[Stored data]

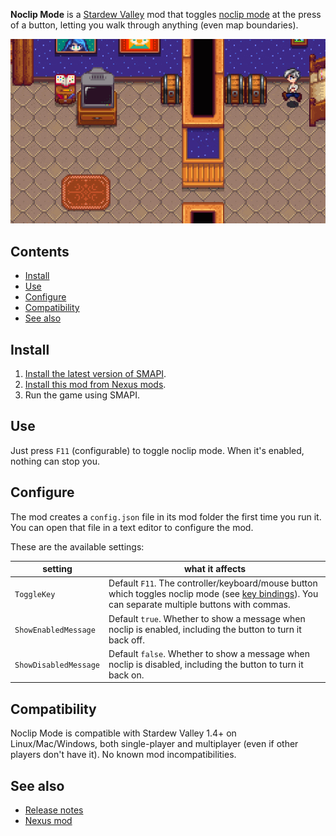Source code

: **Noclip Mode** is a [Stardew Valley](http://stardewvalley.net/) mod that toggles
[noclip mode](https://en.wikipedia.org/wiki/Noclip_mode) at the press of a button, letting you walk
through anything (even map boundaries).

![](docs/animated.gif)

## Contents
* [Install](#install)
* [Use](#use)
* [Configure](#configure)
* [Compatibility](#compatibility)
* [See also](#see-also)

## Install
1. [Install the latest version of SMAPI](https://smapi.io/).
2. [Install this mod from Nexus mods](https://www.nexusmods.com/stardewvalley/mods/3900).
3. Run the game using SMAPI.

## Use
Just press `F11` (configurable) to toggle noclip mode. When it's enabled, nothing can stop you.

## Configure
The mod creates a `config.json` file in its mod folder the first time you run it. You can open that
file in a text editor to configure the mod.

These are the available settings:

setting     | what it affects
----------- | -------------------
`ToggleKey` | Default `F11`. The controller/keyboard/mouse button which toggles noclip mode (see [key bindings](https://stardewvalleywiki.com/Modding:Key_bindings)). You can separate multiple buttons with commas.
`ShowEnabledMessage` | Default `true`. Whether to show a message when noclip is enabled, including the button to turn it back off.
`ShowDisabledMessage` | Default `false`. Whether to show a message when noclip is disabled, including the button to turn it back on.

## Compatibility
Noclip Mode is compatible with Stardew Valley 1.4+ on Linux/Mac/Windows, both single-player and
multiplayer (even if other players don't have it). No known mod incompatibilities.

## See also
* [Release notes](release-notes.md)
* [Nexus mod](https://www.nexusmods.com/stardewvalley/mods/3900)
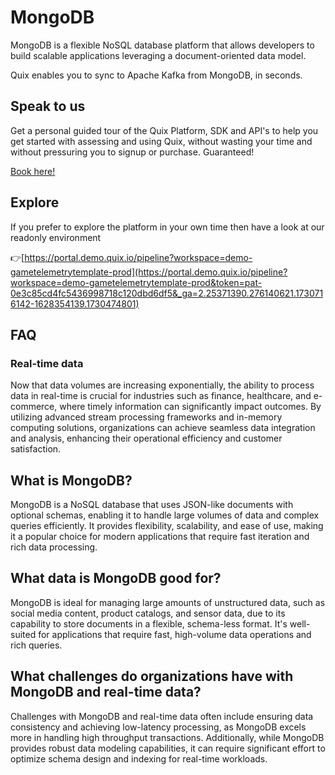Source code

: <!--[tech-name]-->
# MongoDB

<!--[ai-blurb-about-tech]-->
MongoDB is a flexible NoSQL database platform that allows developers to build scalable applications leveraging a document-oriented data model.

Quix enables you to sync to Apache Kafka <span id="to_or_from">from</span> <span id="techname">MongoDB</span>, in seconds.

## Speak to us

Get a personal guided tour of the Quix Platform, SDK and API's to help you get started with assessing and using Quix, without wasting your time and without pressuring you to signup or purchase. Guaranteed!

[Book here!](https://share.hsforms.com/1iW0TmZzKQMChk0lxd_tGiw4yjw2?__hstc=175542013.19c333c2ae8002be5fbc6a17a447e442.1730474801833.1730474801833.1730716142494.2&__hssc=175542013.2.1730716142494&__hsfp=3927774151)


## Explore

If you prefer to explore the platform in your own time then have a look at our readonly environment

👉[https://portal.demo.quix.io/pipeline?workspace=demo-gametelemetrytemplate-prod](https://portal.demo.quix.io/pipeline?workspace=demo-gametelemetrytemplate-prod&token=pat-0e3c85cd4fc5436998718c120dbd6df5&_ga=2.25371390.276140621.1730716142-1628354139.1730474801)


## FAQ

### Real-time data

Now that data volumes are increasing exponentially, the ability to process data in real-time is crucial for industries such as finance, healthcare, and e-commerce, where timely information can significantly impact outcomes. By utilizing advanced stream processing frameworks and in-memory computing solutions, organizations can achieve seamless data integration and analysis, enhancing their operational efficiency and customer satisfaction.

## What is <span id="techname">MongoDB</span>?

<!--[tech-seo-text]-->
MongoDB is a NoSQL database that uses JSON-like documents with optional schemas, enabling it to handle large volumes of data and complex queries efficiently. It provides flexibility, scalability, and ease of use, making it a popular choice for modern applications that require fast iteration and rich data processing.

## What data is <span id="techname">MongoDB</span> good for?

<!--[tech-data-seo-text]-->
MongoDB is ideal for managing large amounts of unstructured data, such as social media content, product catalogs, and sensor data, due to its capability to store documents in a flexible, schema-less format. It's well-suited for applications that require fast, high-volume data operations and rich queries.

## What challenges do organizations have with <span id="techname">MongoDB</span> and real-time data?

<!--[tech-challenges-seo-text]-->
Challenges with MongoDB and real-time data often include ensuring data consistency and achieving low-latency processing, as MongoDB excels more in handling high throughput transactions. Additionally, while MongoDB provides robust data modeling capabilities, it can require significant effort to optimize schema design and indexing for real-time workloads.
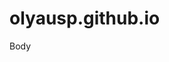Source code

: # olyausp.github.io
<DOCTYPE HTML>
<html>
<head>
<title>Title</title>
</head>
<body>
Body
</body>
</html>

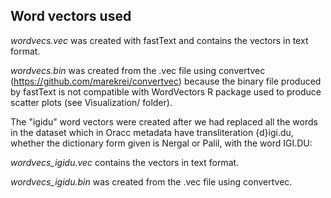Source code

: ## Word vectors used

*wordvecs.vec* was created with fastText and contains the vectors in text format.

*wordvecs.bin* was created from the .vec file using convertvec (https://github.com/marekrei/convertvec) because the binary file produced by fastText is not compatible with WordVectors R package used to produce scatter plots (see Visualization/ folder).

The "igidu" word vectors were created after we had replaced all the words in the dataset which in Oracc metadata have transliteration {d}igi.du, whether the dictionary form given is Nergal or Palil, with the word IGI.DU:

*wordvecs_igidu.vec* contains the vectors in text format.

*wordvecs_igidu.bin* was created from the .vec file using convertvec.
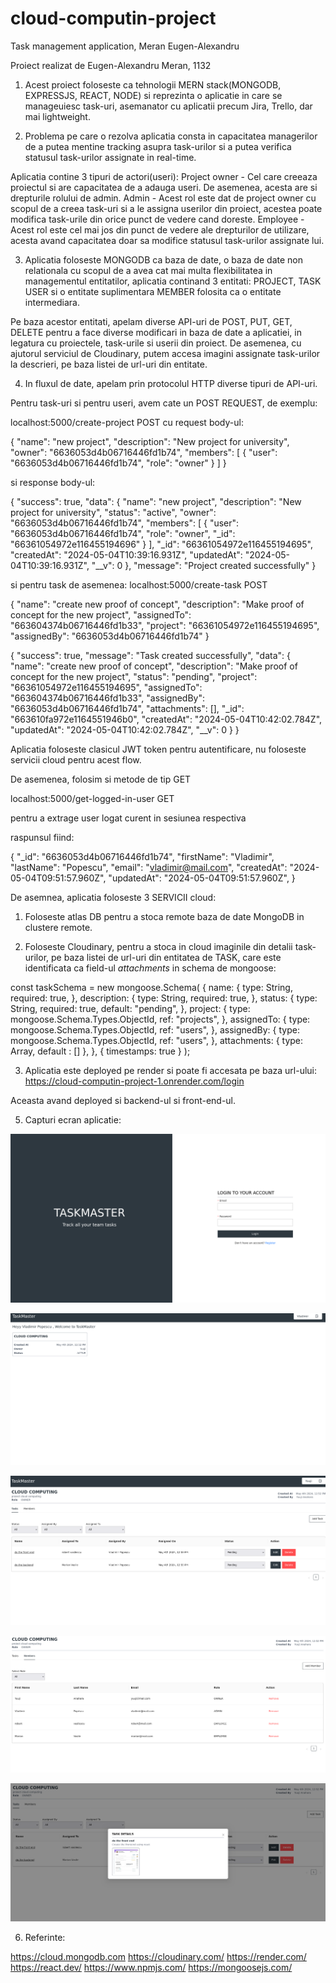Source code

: # cloud-computin-project

Task management application, Meran Eugen-Alexandru

Proiect realizat de Eugen-Alexandru Meran, 1132

1. Acest proiect foloseste ca tehnologii MERN stack(MONGODB, EXPRESSJS, REACT, NODE) si reprezinta o aplicatie in care se manageuiesc task-uri, asemanator cu aplicatii precum Jira, Trello, dar mai lightweight.

2. Problema pe care o rezolva aplicatia consta in capacitatea managerilor de a putea mentine tracking asupra task-urilor si a putea verifica statusul task-urilor assignate in real-time.

Aplicatia contine 3 tipuri de actori(useri):
Project owner - Cel care creeaza proiectul si are capacitatea de a adauga useri. De asemenea, acesta are si drepturile rolului de admin.
Admin - Acest rol este dat de project owner cu scopul de a creea task-uri si a le assigna userilor din proiect, acestea poate modifica task-urile din orice punct de vedere cand doreste.
Employee - Acest rol este cel mai jos din punct de vedere ale drepturilor de utilizare, acesta avand capacitatea doar sa modifice statusul task-urilor assignate lui.

3. Aplicatia foloseste MONGODB ca baza de date, o baza de date non relationala cu scopul de a avea cat mai multa flexibilitatea in managementul entitatilor, aplicatia continand 3 entitati:
   PROJECT,
   TASK
   USER
   si o entitate suplimentara MEMBER folosita ca o entitate intermediara.

Pe baza acestor entitati, apelam diverse API-uri de POST, PUT, GET, DELETE pentru a face diverse modificari in baza de date a aplicatiei, in legatura cu proiectele, task-urile si userii din proiect. De asemenea, cu ajutorul serviciul de Cloudinary, putem accesa imagini assignate task-urilor la descrieri, pe baza listei de url-uri din entitate.

4. In fluxul de date, apelam prin protocolul HTTP diverse tipuri de API-uri.

Pentru task-uri si pentru useri, avem cate un POST REQUEST, de exemplu:

localhost:5000/create-project POST
cu request body-ul:

{
  "name": "new project",
  "description": "New project for university",
  "owner": "6636053d4b06716446fd1b74",
  "members": [
    {
      "user": "6636053d4b06716446fd1b74",
      "role": "owner"
    }
  ]
}

si response body-ul: 

{
  "success": true,
  "data": {
    "name": "new project",
    "description": "New project for university",
    "status": "active",
    "owner": "6636053d4b06716446fd1b74",
    "members": [
      {
        "user": "6636053d4b06716446fd1b74",
        "role": "owner",
        "_id": "66361054972e116455194696"
      }
    ],
    "_id": "66361054972e116455194695",
    "createdAt": "2024-05-04T10:39:16.931Z",
    "updatedAt": "2024-05-04T10:39:16.931Z",
    "__v": 0
  },
  "message": "Project created successfully"
}

si pentru task de asemenea:
localhost:5000/create-task POST

{
  "name": "create new proof of concept",
  "description": "Make proof of concept for the new project",
  "assignedTo": "663604374b06716446fd1b33",
  "project": "66361054972e116455194695",
  "assignedBy": "6636053d4b06716446fd1b74"
}

{
  "success": true,
  "message": "Task created successfully",
  "data": {
    "name": "create new proof of concept",
    "description": "Make proof of concept for the new project",
    "status": "pending",
    "project": "66361054972e116455194695",
    "assignedTo": "663604374b06716446fd1b33",
    "assignedBy": "6636053d4b06716446fd1b74",
    "attachments": [],
    "_id": "663610fa972e1164551946b0",
    "createdAt": "2024-05-04T10:42:02.784Z",
    "updatedAt": "2024-05-04T10:42:02.784Z",
    "__v": 0
  }
}

Aplicatia foloseste clasicul JWT token pentru autentificare, nu foloseste servicii cloud pentru acest flow.

De asemenea, folosim si metode de tip GET

localhost:5000/get-logged-in-user GET

pentru a extrage user logat curent in sesiunea respectiva

raspunsul fiind:

{
"_id": "6636053d4b06716446fd1b74",
"firstName": "Vladimir",
"lastName": "Popescu",
"email": "vladimir@mail.com",
"createdAt": "2024-05-04T09:51:57.960Z",
"updatedAt": "2024-05-04T09:51:57.960Z",
}

De asemnea, aplicatia foloseste 3 SERVICII cloud: 

1. Foloseste atlas DB pentru a stoca remote baza de date MongoDB in clustere remote.

2. Foloseste Cloudinary, pentru a stoca in cloud imaginile din detalii task-urilor, pe baza listei de url-uri din entitatea de TASK, care este identificata ca field-ul *attachments* in schema de mongoose: 

const taskSchema = new mongoose.Schema(
    {
        name: {
            type: String,
            required: true,
        },
        description: {
            type: String,
            required: true,
        },
        status: {
            type: String,
            required: true,
            default: "pending",
        },
        project: {
            type: mongoose.Schema.Types.ObjectId,
            ref: "projects",
        },
        assignedTo: {
            type: mongoose.Schema.Types.ObjectId,
            ref: "users",
        },
        assignedBy: {
            type: mongoose.Schema.Types.ObjectId,
            ref: "users",
        },
        attachments: {
            type: Array,
            default : []
        },
    },
    { timestamps: true }
);

3. Aplicatia este deployed pe render si poate fi accesata pe baza url-ului: 
https://cloud-computin-project-1.onrender.com/login

Aceasta avand deployed si backend-ul si front-end-ul.


5. Capturi ecran aplicatie:

![alt text](image-1.png)

![alt text](image.png)

![alt text](image-2.png)

![alt text](image-4.png)

![alt text](image-3.png)
 

 6. Referinte: 

 https://cloud.mongodb.com
 https://cloudinary.com/
 https://render.com/
 https://react.dev/
 https://www.npmjs.com/
 https://mongoosejs.com/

Task brief
Each line from the top of the records through the one containing "1. [Install the" needs to be transcribed exactly, without pictures.

Finished task
Source code

: **Noclip Mode** is a [Stardew Valley](http://stardewvalley.net/) mod that toggles
[noclip mode](https://en.wikipedia.org/wiki/Noclip_mode) at the press of a button, letting you walk
through anything (even map boundaries).

![](docs/animated.gif)

## Contents
* [Install](#install)
* [Use](#use)
* [Configure](#configure)
* [Compatibility](#compatibility)
* [See also](#see-also)

## Install
1. [Install the latest version of SMAPI](https://smapi.io/).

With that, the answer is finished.